English
The present case is an appeal by The Royal Forest and Bird Protection Society and West Coast ENT Incorporated (together the "appellants") against the Environment Court's decision that the downstream effects of coal combustion are not to be taken into account in determining the consent applications by Buller Coal Ltd ("BCL") and Solid Energy New Zealand Ltd ("Solid Energy") for two new coal mine projects on the West Coast.
The ultimate issue for the High Court was whether the Resource Management (Energy and Climate Change) Amendment Act 2004 ("Amendment Act") removed the jurisdiction of consent authorities to consider the effects on climate change of the discharge of greenhouse gas emissions from the end use of coal. The appellants argued that the Amendment Act circumscribes consideration of the effects of greenhouse emissions in a precise and specific way, amending only the provisions regarding discharge permits under s104E of the Resource Management Act 1991 ("RMA"), but not other consent applications subject to s104(1)(a) (which requires consent authorities when considering any application for resource consent to have regard to the actual and potential effects on the environment of allowing the proposed activity). The effect of this argument, if successful, would be to require the Buller District Council (and Environment Court on appeal) when considering the consent applications by BCL and Solid Energy to take into account the effects on climate change from the combustion of coal by customers in China, India, Brazil and South Africa after it has been exported from New Zealand.

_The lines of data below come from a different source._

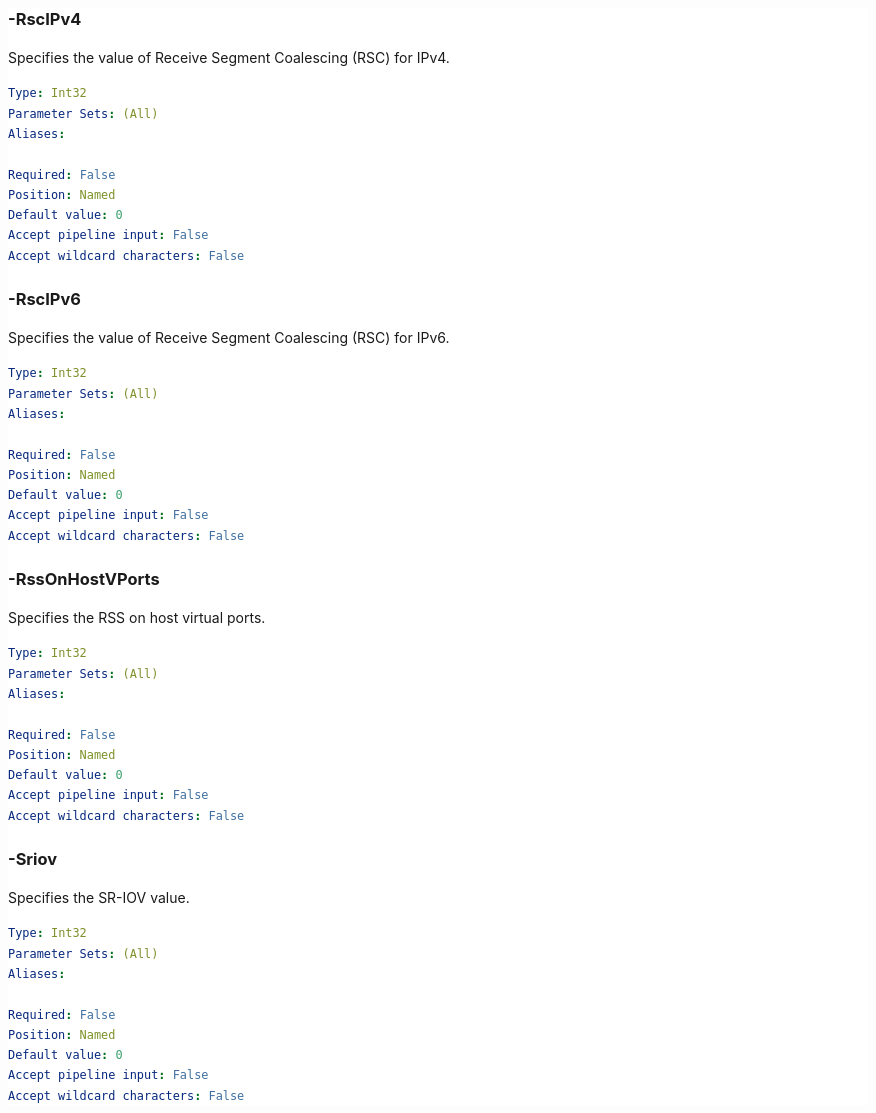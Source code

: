 ### -RscIPv4

Specifies the value of Receive Segment Coalescing (RSC) for IPv4.

```yaml
Type: Int32
Parameter Sets: (All)
Aliases:

Required: False
Position: Named
Default value: 0
Accept pipeline input: False
Accept wildcard characters: False
```

### -RscIPv6

Specifies the value of Receive Segment Coalescing (RSC) for IPv6.

```yaml
Type: Int32
Parameter Sets: (All)
Aliases:

Required: False
Position: Named
Default value: 0
Accept pipeline input: False
Accept wildcard characters: False
```

### -RssOnHostVPorts

Specifies the RSS on host virtual ports.

```yaml
Type: Int32
Parameter Sets: (All)
Aliases:

Required: False
Position: Named
Default value: 0
Accept pipeline input: False
Accept wildcard characters: False
```

### -Sriov

Specifies the SR-IOV value.

```yaml
Type: Int32
Parameter Sets: (All)
Aliases:

Required: False
Position: Named
Default value: 0
Accept pipeline input: False
Accept wildcard characters: False
```
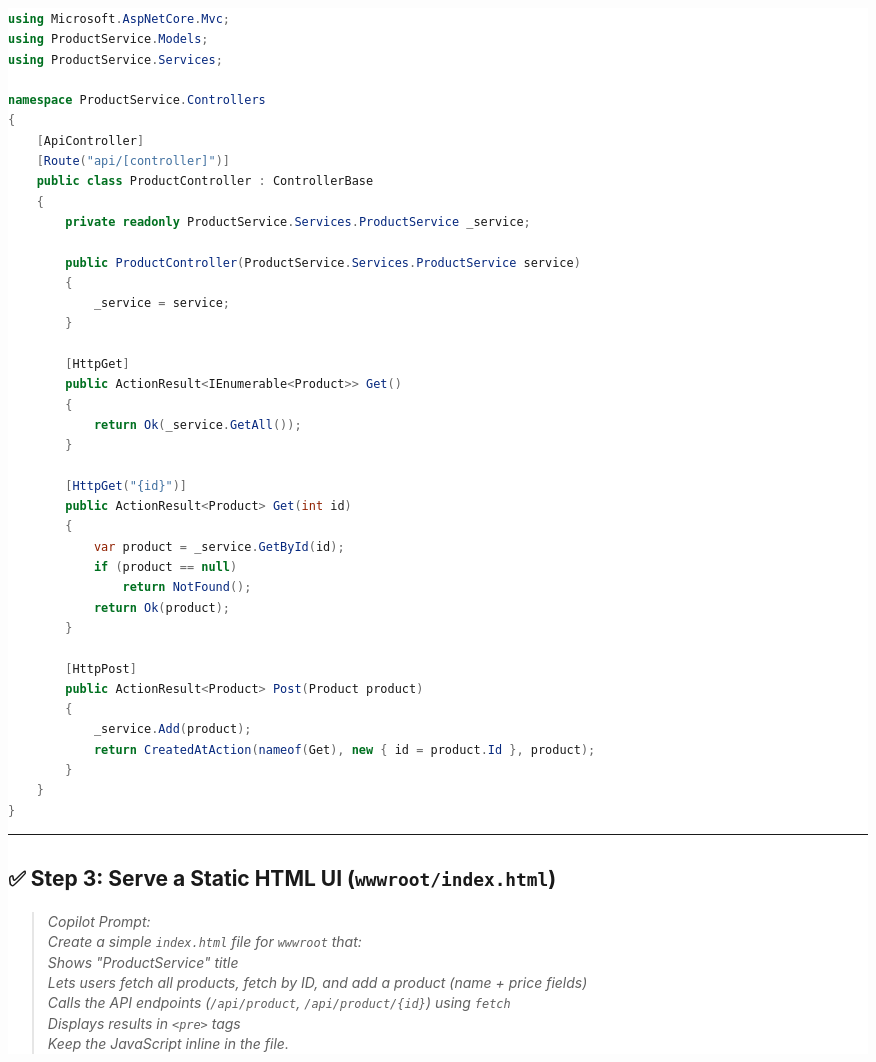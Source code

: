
 ```csharp
using Microsoft.AspNetCore.Mvc;
using ProductService.Models;
using ProductService.Services;

namespace ProductService.Controllers
{
    [ApiController]
    [Route("api/[controller]")]
    public class ProductController : ControllerBase
    {
        private readonly ProductService.Services.ProductService _service;

        public ProductController(ProductService.Services.ProductService service)
        {
            _service = service;
        }

        [HttpGet]
        public ActionResult<IEnumerable<Product>> Get()
        {
            return Ok(_service.GetAll());
        }

        [HttpGet("{id}")]
        public ActionResult<Product> Get(int id)
        {
            var product = _service.GetById(id);
            if (product == null)
                return NotFound();
            return Ok(product);
        }

        [HttpPost]
        public ActionResult<Product> Post(Product product)
        {
            _service.Add(product);
            return CreatedAtAction(nameof(Get), new { id = product.Id }, product);
        }
    }
}
```

---

## ✅ Step 3: Serve a Static HTML UI (`wwwroot/index.html`)

> *Copilot Prompt:\
> Create a simple `index.html` file for `wwwroot` that:  
> Shows "ProductService" title  
> Lets users fetch all products, fetch by ID, and add a product (name + price fields)  
> Calls the API endpoints (`/api/product`, `/api/product/{id}`) using `fetch`  
> Displays results in `<pre>` tags  
> Keep the JavaScript inline in the file.*
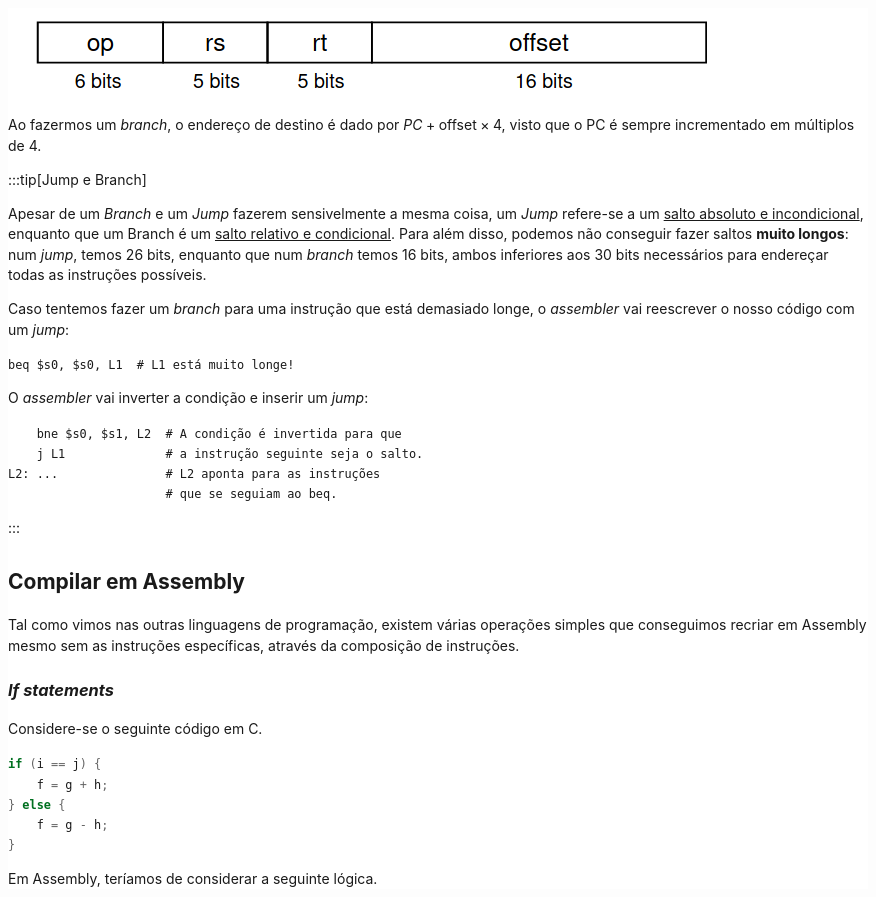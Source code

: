 ![Branch](./assets/0002-branch.png#dark=3)

Ao fazermos um _branch_, o endereço de destino é dado por $PC + \text{offset}\times 4$,
visto que o PC é sempre incrementado em múltiplos de $4$.

:::tip[Jump e Branch]

Apesar de um _Branch_ e um _Jump_ fazerem sensivelmente a mesma coisa,
um _Jump_ refere-se a um [salto absoluto e incondicional](color:pink), enquanto que um Branch
é um [salto relativo e condicional](color:pink).
Para além disso, podemos não conseguir fazer saltos **muito longos**: num _jump_,
temos $26$ bits, enquanto que num _branch_ temos $16$ bits, ambos inferiores aos $30$ bits
necessários para endereçar todas as instruções possíveis.

Caso tentemos fazer um _branch_ para uma instrução que está demasiado longe,
o _assembler_ vai reescrever o nosso código com um _jump_:

```mips-asm
beq $s0, $s0, L1  # L1 está muito longe!
```

O _assembler_ vai inverter a condição e inserir um _jump_:

```mips-asm
    bne $s0, $s1, L2  # A condição é invertida para que
    j L1              # a instrução seguinte seja o salto.
L2: ...               # L2 aponta para as instruções
                      # que se seguiam ao beq.
```

:::

## Compilar em Assembly

Tal como vimos nas outras linguagens de programação, existem várias operações
simples que conseguimos recriar em Assembly mesmo sem as instruções específicas,
através da composição de instruções.

### _If statements_

Considere-se o seguinte código em C.

```c
if (i == j) {
    f = g + h;
} else {
    f = g - h;
}
```

Em Assembly, teríamos de considerar a seguinte lógica.


[frame-pointer-explain]: https://softwareengineering.stackexchange.com/questions/194339/frame-pointer-explanation#194341
[memory-alignment]: https://stackoverflow.com/questions/381244/purpose-of-memory-alignment
[state-flags]: /iac/programacao-em-assembly#bits-de-estado-flags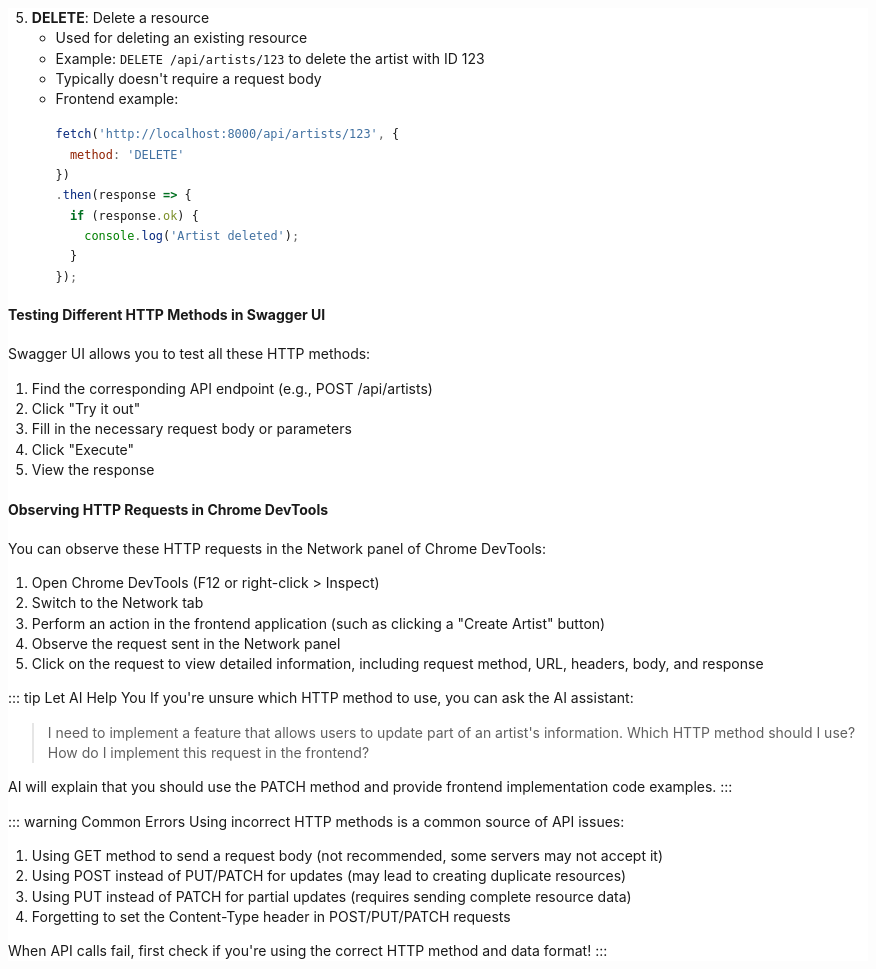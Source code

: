 5. **DELETE**: Delete a resource
   - Used for deleting an existing resource
   - Example: `DELETE /api/artists/123` to delete the artist with ID 123
   - Typically doesn't require a request body
   - Frontend example:
     ```javascript
     fetch('http://localhost:8000/api/artists/123', {
       method: 'DELETE'
     })
     .then(response => {
       if (response.ok) {
         console.log('Artist deleted');
       }
     });
     ```

#### Testing Different HTTP Methods in Swagger UI

Swagger UI allows you to test all these HTTP methods:

1. Find the corresponding API endpoint (e.g., POST /api/artists)
2. Click "Try it out"
3. Fill in the necessary request body or parameters
4. Click "Execute"
5. View the response

#### Observing HTTP Requests in Chrome DevTools

You can observe these HTTP requests in the Network panel of Chrome DevTools:

1. Open Chrome DevTools (F12 or right-click > Inspect)
2. Switch to the Network tab
3. Perform an action in the frontend application (such as clicking a "Create Artist" button)
4. Observe the request sent in the Network panel
5. Click on the request to view detailed information, including request method, URL, headers, body, and response

::: tip Let AI Help You
If you're unsure which HTTP method to use, you can ask the AI assistant:

> I need to implement a feature that allows users to update part of an artist's information. Which HTTP method should I use? How do I implement this request in the frontend?

AI will explain that you should use the PATCH method and provide frontend implementation code examples.
:::

::: warning Common Errors
Using incorrect HTTP methods is a common source of API issues:
1. Using GET method to send a request body (not recommended, some servers may not accept it)
2. Using POST instead of PUT/PATCH for updates (may lead to creating duplicate resources)
3. Using PUT instead of PATCH for partial updates (requires sending complete resource data)
4. Forgetting to set the Content-Type header in POST/PUT/PATCH requests

When API calls fail, first check if you're using the correct HTTP method and data format!
:::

The High Court rejected the appellants' arguments in their entirety. In particular, the Court held that the Amendment Act removed climate change matters from a local or regional level and placed those matters at a national level for assessment. This was clear from the express purpose of the Amendment Act, which as set out by the majority of the Supreme Court in Genesis Power Ltd v Greenpeace New Zealand Inc [2009] 1 NZLR 730 (SC), requires local authorities to plan for the effects of climate change, but not to consider the effects on climate change of discharges into air of greenhouse gases. The unambiguous policy of the Amendment Act is therefore to secure the coherent regulation of greenhouse gas emissions at a national level. District-level control of greenhouse gas emissions via the resource consenting process, without any national and then regional guidance, is therefore not permissible under the RMA. The High Court accordingly concluded that the effect of the combustion of coal on climate change is not a relevant consideration under s104(1)(a) of RMA when considering the actual and potential effects on the environment of BCL's and Solid Energy's resource consent applications.